─── Supplied data ───

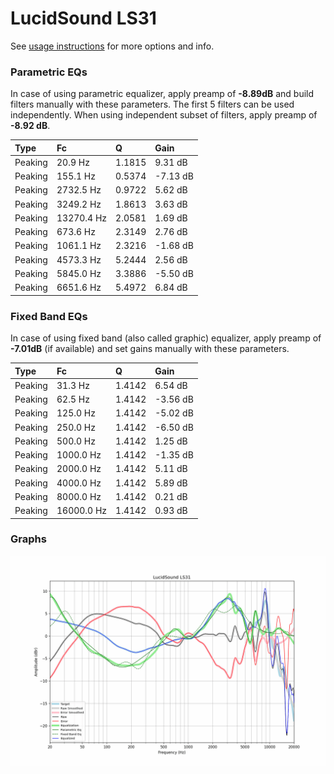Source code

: # LucidSound LS31
See [usage instructions](https://github.com/jaakkopasanen/AutoEq#usage) for more options and info.

### Parametric EQs
In case of using parametric equalizer, apply preamp of **-8.89dB** and build filters manually
with these parameters. The first 5 filters can be used independently.
When using independent subset of filters, apply preamp of **-8.92 dB**.

| Type    | Fc         |      Q | Gain     |
|:--------|:-----------|:-------|:---------|
| Peaking | 20.9 Hz    | 1.1815 | 9.31 dB  |
| Peaking | 155.1 Hz   | 0.5374 | -7.13 dB |
| Peaking | 2732.5 Hz  | 0.9722 | 5.62 dB  |
| Peaking | 3249.2 Hz  | 1.8613 | 3.63 dB  |
| Peaking | 13270.4 Hz | 2.0581 | 1.69 dB  |
| Peaking | 673.6 Hz   | 2.3149 | 2.76 dB  |
| Peaking | 1061.1 Hz  | 2.3216 | -1.68 dB |
| Peaking | 4573.3 Hz  | 5.2444 | 2.56 dB  |
| Peaking | 5845.0 Hz  | 3.3886 | -5.50 dB |
| Peaking | 6651.6 Hz  | 5.4972 | 6.84 dB  |

### Fixed Band EQs
In case of using fixed band (also called graphic) equalizer, apply preamp of **-7.01dB**
(if available) and set gains manually with these parameters.

| Type    | Fc         |      Q | Gain     |
|:--------|:-----------|:-------|:---------|
| Peaking | 31.3 Hz    | 1.4142 | 6.54 dB  |
| Peaking | 62.5 Hz    | 1.4142 | -3.56 dB |
| Peaking | 125.0 Hz   | 1.4142 | -5.02 dB |
| Peaking | 250.0 Hz   | 1.4142 | -6.50 dB |
| Peaking | 500.0 Hz   | 1.4142 | 1.25 dB  |
| Peaking | 1000.0 Hz  | 1.4142 | -1.35 dB |
| Peaking | 2000.0 Hz  | 1.4142 | 5.11 dB  |
| Peaking | 4000.0 Hz  | 1.4142 | 5.89 dB  |
| Peaking | 8000.0 Hz  | 1.4142 | 0.21 dB  |
| Peaking | 16000.0 Hz | 1.4142 | 0.93 dB  |

### Graphs
![](./LucidSound%20LS31.png)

───

● Instructions for the task:
Print exactly the stretch of lines beginning with the one that holds "1.4142 | -6.50 dB |" and ending at the last line above.

● Answer box:
| Peaking | 250.0 Hz   | 1.4142 | -6.50 dB |
| Peaking | 500.0 Hz   | 1.4142 | 1.25 dB  |
| Peaking | 1000.0 Hz  | 1.4142 | -1.35 dB |
| Peaking | 2000.0 Hz  | 1.4142 | 5.11 dB  |
| Peaking | 4000.0 Hz  | 1.4142 | 5.89 dB  |
| Peaking | 8000.0 Hz  | 1.4142 | 0.21 dB  |
| Peaking | 16000.0 Hz | 1.4142 | 0.93 dB  |

### Graphs
![](./LucidSound%20LS31.png)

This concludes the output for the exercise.